Everybody -- White Sox fans included -- is looking for the catch.
Of course there's a catch. No team is this good. No team plays .759 ball for an entire season. Sooner or later the White Sox will come down to Earth.
But where is Earth? Before the season started, it would have been assumed to be below .500. Joe Sheehan at Baseball Prospectus, basing his prediction on either a hunch or an irrational hatred of Ozzie Guillen (or both), projected a 90 loss season. Most "analysts", ignoring Bill James' Plexiglas Principle, treated the Indians' shocking improvement last year as only the beginning and picked the Indians to challenge the Twins, relegating the White Sox to third or fourth. Some even suggested the White Sox were as bad as the Royals.
They were all smoking baseball crack. Nobody in their right mind would have forecast the White Sox where they are now, but the team's structure really wasn't worse that the 2004 team that won 83 games and there was a clear upside to the starting pitching and the bullpen. There was no objective reason to believe the White Sox -- barring a string of horrible bad luck, of course -- would fall 20 games of more below .500. There was every reason to believe that 83 to 86 wins would be the reasonable expectation.

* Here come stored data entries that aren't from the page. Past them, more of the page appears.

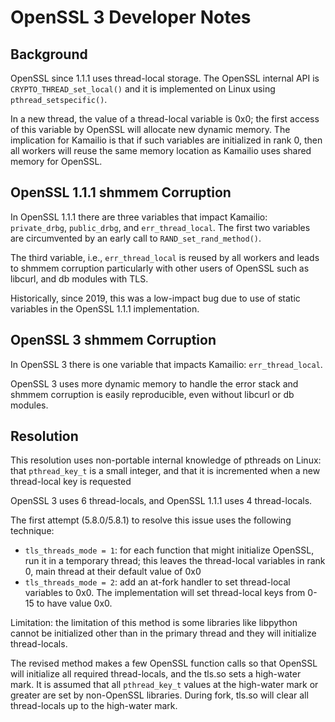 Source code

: # OpenSSL 3 Developer Notes

## Background

OpenSSL since 1.1.1 uses thread-local storage. The OpenSSL internal API
is `CRYPTO_THREAD_set_local()` and it is implemented on Linux using `pthread_setspecific()`.

In a new thread, the value of a thread-local variable is 0x0; the first access of this
variable by OpenSSL will allocate new dynamic memory. The implication for Kamailio is that
if such variables are initialized in rank 0, then all workers will reuse the same memory
location as Kamailio uses shared memory for OpenSSL.

## OpenSSL 1.1.1 shmmem Corruption

In OpenSSL 1.1.1 there are three variables that impact Kamailio: `private_drbg`, `public_drbg`, and
`err_thread_local`. The first two variables are circumvented by an early call to `RAND_set_rand_method()`.

The third variable, i.e., `err_thread_local` is reused by all workers and leads to shmmem corruption
particularly with other users of OpenSSL such as libcurl, and db modules with TLS.

Historically, since 2019, this was a low-impact bug due to use of static variables in the OpenSSL 1.1.1
implementation.


## OpenSSL 3 shmmem Corruption

In OpenSSL 3 there is one variable that impacts Kamailio: `err_thread_local`.

OpenSSL 3 uses more dynamic memory to handle the error stack and shmmem corruption is easily
reproducible, even without libcurl or db modules.

## Resolution

This resolution uses non-portable internal knowledge of pthreads on Linux: that `pthread_key_t`
is a small integer, and that it is incremented when a new thread-local key is requested

OpenSSL 3 uses 6 thread-locals, and OpenSSL 1.1.1 uses 4 thread-locals.

The first attempt (5.8.0/5.8.1) to resolve this issue uses the following technique:
* `tls_threads_mode = 1`: for each function that might initialize OpenSSL, run it in
  a temporary thread; this leaves the thread-local variables in rank 0, main thread at their
  default value of 0x0
* `tls_threads_mode = 2`: add an at-fork handler to set thread-local variables to 0x0.
   The implementation will set thread-local keys from 0-15 to have value 0x0.<br>

Limitation: the limitation of this method is some libraries like libpython cannot be initialized
other than in the primary thread and they will initialize thread-locals.

The revised method makes a few OpenSSL function calls so
that OpenSSL will initialize all required thread-locals, and the tls.so sets a high-water mark.
It is assumed that all `pthread_key_t` values at the high-water mark or greater are set
by non-OpenSSL libraries. During fork, tls.so will clear all thread-locals up to the high-water
mark.


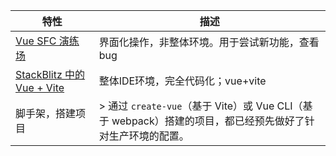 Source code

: | 特性                                               | 描述                                            |
| -------------------------------------------------- | ----------------------------------------------- |
| [Vue SFC 演练场](https://sfc.vuejs.org/)           | 界面化操作，非整体环境。用于尝试新功能，查看bug |
| [StackBlitz 中的 Vue + Vite](https://vite.new/vue) | 整体IDE环境，完全代码化；vue+vite               |
| 脚手架，搭建项目                                                   |  > 通过 `create-vue`（基于 Vite）或 Vue CLI（基于 webpack）搭建的项目，都已经预先做好了针对生产环境的配置。                                               | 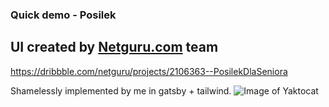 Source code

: ### Quick demo - Posilek

## UI created by [Netguru.com](www.netguru.com) team

https://dribbble.com/netguru/projects/2106363--PosilekDlaSeniora

Shamelessly implemented by me in gatsby + tailwind.
![Image of Yaktocat](https://static.dribbble.com/users/366569/screenshots/11975795/media/f23f0f61c31ce7a9e80b2aa1476b50f1.png)
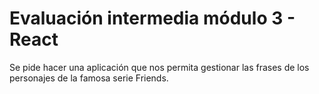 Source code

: # Evaluación intermedia módulo 3 - React

Se pide hacer una aplicación que nos permita gestionar las frases de los personajes de la famosa serie Friends.
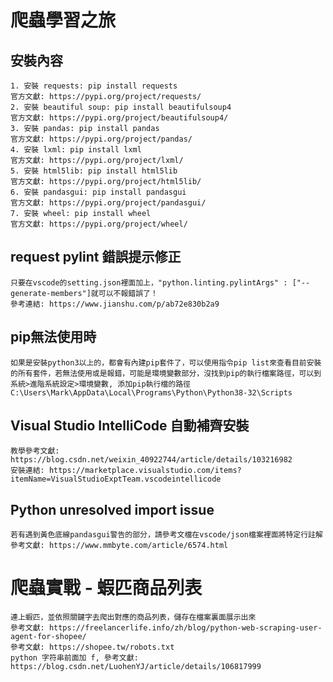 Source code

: # 爬蟲學習之旅
## 安裝內容
    1. 安裝 requests: pip install requests
    官方文獻: https://pypi.org/project/requests/
    2. 安裝 beautiful soup: pip install beautifulsoup4 
    官方文獻: https://pypi.org/project/beautifulsoup4/
    3. 安裝 pandas: pip install pandas
    官方文獻: https://pypi.org/project/pandas/
    4. 安裝 lxml: pip install lxml
    官方文獻: https://pypi.org/project/lxml/
    5. 安裝 html5lib: pip install html5lib
    官方文獻: https://pypi.org/project/html5lib/
    6. 安裝 pandasgui: pip install pandasgui
    官方文獻: https://pypi.org/project/pandasgui/
    7. 安裝 wheel: pip install wheel
    官方文獻: https://pypi.org/project/wheel/

## request pylint 錯誤提示修正
    只要在vscode的setting.json裡面加上，"python.linting.pylintArgs" : ["--generate-members"]就可以不報錯誤了！
    參考連結: https://www.jianshu.com/p/ab72e830b2a9

## pip無法使用時
    如果是安裝python3以上的，都會有內建pip套件了，可以使用指令pip list來查看目前安裝的所有套件，若無法使用或是報錯，可能是環境變數部分，沒找到pip的執行檔案路徑，可以到系統>進階系統設定>環境變數, 添加pip執行檔的路徑C:\Users\Mark\AppData\Local\Programs\Python\Python38-32\Scripts

## Visual Studio IntelliCode 自動補齊安裝
    教學參考文獻: https://blog.csdn.net/weixin_40922744/article/details/103216982
    安裝連結: https://marketplace.visualstudio.com/items?itemName=VisualStudioExptTeam.vscodeintellicode

## Python unresolved import issue
    若有遇到黃色底線pandasgui警告的部分，請參考文檔在vscode/json檔案裡面將特定行註解
    參考文獻: https://www.mmbyte.com/article/6574.html

# 爬蟲實戰 - 蝦匹商品列表
    連上蝦匹，並依照關鍵字去爬出對應的商品列表，儲存在檔案裏面展示出來
    參考文獻: https://freelancerlife.info/zh/blog/python-web-scraping-user-agent-for-shopee/
    參考文獻: https://shopee.tw/robots.txt
    python 字符串前面加 f, 參考文獻: https://blog.csdn.net/LuohenYJ/article/details/106817999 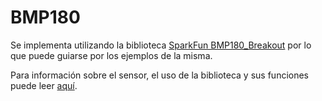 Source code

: # BMP180

Se implementa utilizando la biblioteca [SparkFun BMP180_Breakout](https://github.com/adafruit/Adafruit-BMP085-Library) por lo que puede guiarse por los ejemplos de la misma.

Para información sobre el sensor, el uso de la biblioteca y sus funciones puede leer [aquí](../../../os/arch/dev/sensor/bmp/bmp180/readme.md).
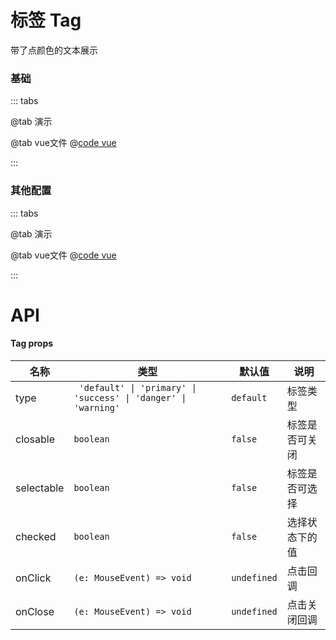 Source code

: # 标签 Tag

带了点颜色的文本展示

### 基础

::: tabs

@tab 演示
<TagDemo1></TagDemo1>

@tab vue文件
@[code vue](TagDemo1.vue)

:::

### 其他配置

::: tabs

@tab 演示
<TagDemo2></TagDemo2>

@tab vue文件
@[code vue](TagDemo2.vue)

:::

# API
#### Tag props
| 名称         | 类型                                                              | 默认值         | 说明      |
|------------|-----------------------------------------------------------------|-------------|---------|
| type       | ` 'default' \| 'primary' \| 'success' \| 'danger' \| 'warning'` | `default`   | 标签类型    |
| closable   | `boolean`                                                       | `false`     | 标签是否可关闭 |
| selectable | `boolean`                                                       | `false`     | 标签是否可选择 |
| checked    | `boolean`                                                       | `false`     | 选择状态下的值 |
| onClick    | `(e: MouseEvent) => void`                                       | `undefined` | 点击回调    |
| onClose    | `(e: MouseEvent) => void`                                       | `undefined` | 点击关闭回调  |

The principal reason, I believe, that these analysts made their predictions was they liked what Mark Shapiro said and disliked what Kenny Williams and Ozzie Guillen said. The possibility that what they were saying was PR and not an exposition of strategy didn't seem to occur to anybody. They didn't like the Carlos Lee trade, but then again, they didn't watch Carlos play every day, and they failed to understand the idea of "buy low, sell high". If Scott Podsednik flops (which could still happen), the Sox replace him with Brian Anderson and are out a few bucks. If Carlos flops (which is happening), the Brewers are out eight megabucks and can't realistically do anything at all.
I don't know where 'Earth' is. I don't know what record the White Sox will end up with. I do know that bad teams don't win 22 of 29 even against mediocre competition.